**About this task:** Check every line of the data for the string "Consistent" and copy the ones that have it.

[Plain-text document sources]
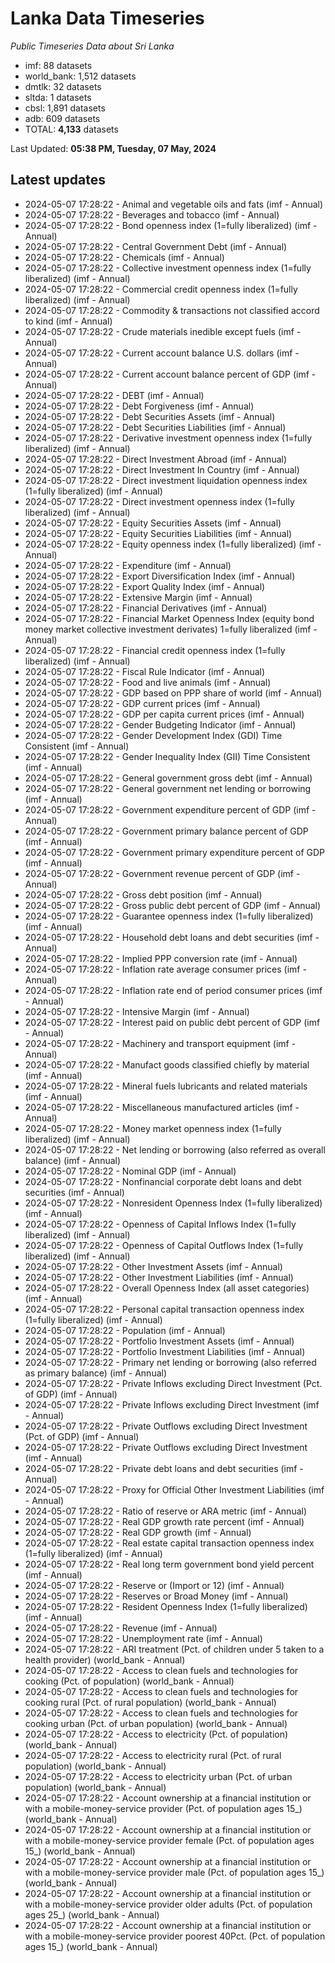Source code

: # Lanka Data Timeseries
*Public Timeseries Data about Sri Lanka*

* imf: 88 datasets
* world_bank: 1,512 datasets
* dmtlk: 32 datasets
* sltda: 1 datasets
* cbsl: 1,891 datasets
* adb: 609 datasets
* TOTAL: **4,133** datasets

Last Updated: **05:38 PM, Tuesday, 07 May, 2024**

## Latest updates

* 2024-05-07 17:28:22 - Animal and vegetable oils and fats (imf - Annual)
* 2024-05-07 17:28:22 - Beverages and tobacco (imf - Annual)
* 2024-05-07 17:28:22 - Bond openness index (1=fully liberalized) (imf - Annual)
* 2024-05-07 17:28:22 - Central Government Debt (imf - Annual)
* 2024-05-07 17:28:22 - Chemicals (imf - Annual)
* 2024-05-07 17:28:22 - Collective investment openness index (1=fully liberalized) (imf - Annual)
* 2024-05-07 17:28:22 - Commercial credit openness index (1=fully liberalized) (imf - Annual)
* 2024-05-07 17:28:22 - Commodity & transactions not classified accord to kind (imf - Annual)
* 2024-05-07 17:28:22 - Crude materials inedible except fuels (imf - Annual)
* 2024-05-07 17:28:22 - Current account balance U.S. dollars (imf - Annual)
* 2024-05-07 17:28:22 - Current account balance percent of GDP (imf - Annual)
* 2024-05-07 17:28:22 - DEBT (imf - Annual)
* 2024-05-07 17:28:22 - Debt Forgiveness (imf - Annual)
* 2024-05-07 17:28:22 - Debt Securities Assets (imf - Annual)
* 2024-05-07 17:28:22 - Debt Securities Liabilities (imf - Annual)
* 2024-05-07 17:28:22 - Derivative investment openness index (1=fully liberalized) (imf - Annual)
* 2024-05-07 17:28:22 - Direct Investment Abroad (imf - Annual)
* 2024-05-07 17:28:22 - Direct Investment In Country (imf - Annual)
* 2024-05-07 17:28:22 - Direct investment liquidation openness index (1=fully liberalized) (imf - Annual)
* 2024-05-07 17:28:22 - Direct investment openness index (1=fully liberalized) (imf - Annual)
* 2024-05-07 17:28:22 - Equity Securities Assets (imf - Annual)
* 2024-05-07 17:28:22 - Equity Securities Liabilities (imf - Annual)
* 2024-05-07 17:28:22 - Equity openness index (1=fully liberalized) (imf - Annual)
* 2024-05-07 17:28:22 - Expenditure (imf - Annual)
* 2024-05-07 17:28:22 - Export Diversification Index (imf - Annual)
* 2024-05-07 17:28:22 - Export Quality Index (imf - Annual)
* 2024-05-07 17:28:22 - Extensive Margin (imf - Annual)
* 2024-05-07 17:28:22 - Financial Derivatives (imf - Annual)
* 2024-05-07 17:28:22 - Financial Market Openness Index (equity bond money market collective investment derivates) 1=fully liberalized (imf - Annual)
* 2024-05-07 17:28:22 - Financial credit openness index (1=fully liberalized) (imf - Annual)
* 2024-05-07 17:28:22 - Fiscal Rule Indicator (imf - Annual)
* 2024-05-07 17:28:22 - Food and live animals (imf - Annual)
* 2024-05-07 17:28:22 - GDP based on PPP share of world (imf - Annual)
* 2024-05-07 17:28:22 - GDP current prices (imf - Annual)
* 2024-05-07 17:28:22 - GDP per capita current prices (imf - Annual)
* 2024-05-07 17:28:22 - Gender Budgeting Indicator (imf - Annual)
* 2024-05-07 17:28:22 - Gender Development Index (GDI) Time Consistent (imf - Annual)
* 2024-05-07 17:28:22 - Gender Inequality Index (GII) Time Consistent (imf - Annual)
* 2024-05-07 17:28:22 - General government gross debt (imf - Annual)
* 2024-05-07 17:28:22 - General government net lending or borrowing (imf - Annual)
* 2024-05-07 17:28:22 - Government expenditure percent of GDP (imf - Annual)
* 2024-05-07 17:28:22 - Government primary balance percent of GDP (imf - Annual)
* 2024-05-07 17:28:22 - Government primary expenditure percent of GDP (imf - Annual)
* 2024-05-07 17:28:22 - Government revenue percent of GDP (imf - Annual)
* 2024-05-07 17:28:22 - Gross debt position (imf - Annual)
* 2024-05-07 17:28:22 - Gross public debt percent of GDP (imf - Annual)
* 2024-05-07 17:28:22 - Guarantee openness index (1=fully liberalized) (imf - Annual)
* 2024-05-07 17:28:22 - Household debt loans and debt securities (imf - Annual)
* 2024-05-07 17:28:22 - Implied PPP conversion rate (imf - Annual)
* 2024-05-07 17:28:22 - Inflation rate average consumer prices (imf - Annual)
* 2024-05-07 17:28:22 - Inflation rate end of period consumer prices (imf - Annual)
* 2024-05-07 17:28:22 - Intensive Margin (imf - Annual)
* 2024-05-07 17:28:22 - Interest paid on public debt percent of GDP (imf - Annual)
* 2024-05-07 17:28:22 - Machinery and transport equipment (imf - Annual)
* 2024-05-07 17:28:22 - Manufact goods classified chiefly by material (imf - Annual)
* 2024-05-07 17:28:22 - Mineral fuels lubricants and related materials (imf - Annual)
* 2024-05-07 17:28:22 - Miscellaneous manufactured articles (imf - Annual)
* 2024-05-07 17:28:22 - Money market openness index (1=fully liberalized) (imf - Annual)
* 2024-05-07 17:28:22 - Net lending or borrowing (also referred as overall balance) (imf - Annual)
* 2024-05-07 17:28:22 - Nominal GDP (imf - Annual)
* 2024-05-07 17:28:22 - Nonfinancial corporate debt loans and debt securities (imf - Annual)
* 2024-05-07 17:28:22 - Nonresident Openness Index (1=fully liberalized) (imf - Annual)
* 2024-05-07 17:28:22 - Openness of Capital Inflows Index (1=fully liberalized) (imf - Annual)
* 2024-05-07 17:28:22 - Openness of Capital Outflows Index (1=fully liberalized) (imf - Annual)
* 2024-05-07 17:28:22 - Other Investment Assets (imf - Annual)
* 2024-05-07 17:28:22 - Other Investment Liabilities (imf - Annual)
* 2024-05-07 17:28:22 - Overall Openness Index (all asset categories) (imf - Annual)
* 2024-05-07 17:28:22 - Personal capital transaction openness index (1=fully liberalized) (imf - Annual)
* 2024-05-07 17:28:22 - Population (imf - Annual)
* 2024-05-07 17:28:22 - Portfolio Investment Assets (imf - Annual)
* 2024-05-07 17:28:22 - Portfolio Investment Liabilities (imf - Annual)
* 2024-05-07 17:28:22 - Primary net lending or borrowing (also referred as primary balance) (imf - Annual)
* 2024-05-07 17:28:22 - Private Inflows excluding Direct Investment (Pct. of GDP) (imf - Annual)
* 2024-05-07 17:28:22 - Private Inflows excluding Direct Investment (imf - Annual)
* 2024-05-07 17:28:22 - Private Outflows excluding Direct Investment (Pct. of GDP) (imf - Annual)
* 2024-05-07 17:28:22 - Private Outflows excluding Direct Investment (imf - Annual)
* 2024-05-07 17:28:22 - Private debt loans and debt securities (imf - Annual)
* 2024-05-07 17:28:22 - Proxy for Official Other Investment Liabilities (imf - Annual)
* 2024-05-07 17:28:22 - Ratio of reserve or ARA metric (imf - Annual)
* 2024-05-07 17:28:22 - Real GDP growth rate percent (imf - Annual)
* 2024-05-07 17:28:22 - Real GDP growth (imf - Annual)
* 2024-05-07 17:28:22 - Real estate capital transaction openness index (1=fully liberalized) (imf - Annual)
* 2024-05-07 17:28:22 - Real long term government bond yield percent (imf - Annual)
* 2024-05-07 17:28:22 - Reserve or (Import or 12) (imf - Annual)
* 2024-05-07 17:28:22 - Reserves or Broad Money (imf - Annual)
* 2024-05-07 17:28:22 - Resident Openness Index (1=fully liberalized) (imf - Annual)
* 2024-05-07 17:28:22 - Revenue (imf - Annual)
* 2024-05-07 17:28:22 - Unemployment rate (imf - Annual)
* 2024-05-07 17:28:22 - ARI treatment (Pct. of children under 5 taken to a health provider) (world_bank - Annual)
* 2024-05-07 17:28:22 - Access to clean fuels and technologies for cooking (Pct. of population) (world_bank - Annual)
* 2024-05-07 17:28:22 - Access to clean fuels and technologies for cooking rural (Pct. of rural population) (world_bank - Annual)
* 2024-05-07 17:28:22 - Access to clean fuels and technologies for cooking urban (Pct. of urban population) (world_bank - Annual)
* 2024-05-07 17:28:22 - Access to electricity (Pct. of population) (world_bank - Annual)
* 2024-05-07 17:28:22 - Access to electricity rural (Pct. of rural population) (world_bank - Annual)
* 2024-05-07 17:28:22 - Access to electricity urban (Pct. of urban population) (world_bank - Annual)
* 2024-05-07 17:28:22 - Account ownership at a financial institution or with a mobile-money-service provider (Pct. of population ages 15_) (world_bank - Annual)
* 2024-05-07 17:28:22 - Account ownership at a financial institution or with a mobile-money-service provider female (Pct. of population ages 15_) (world_bank - Annual)
* 2024-05-07 17:28:22 - Account ownership at a financial institution or with a mobile-money-service provider male (Pct. of population ages 15_) (world_bank - Annual)
* 2024-05-07 17:28:22 - Account ownership at a financial institution or with a mobile-money-service provider older adults (Pct. of population ages 25_) (world_bank - Annual)
* 2024-05-07 17:28:22 - Account ownership at a financial institution or with a mobile-money-service provider poorest 40Pct. (Pct. of population ages 15_) (world_bank - Annual)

**Output for this task:**
* 2024-05-07 17:28:22 - Gender Development Index (GDI) Time Consistent (imf - Annual)
* 2024-05-07 17:28:22 - Gender Inequality Index (GII) Time Consistent (imf - Annual)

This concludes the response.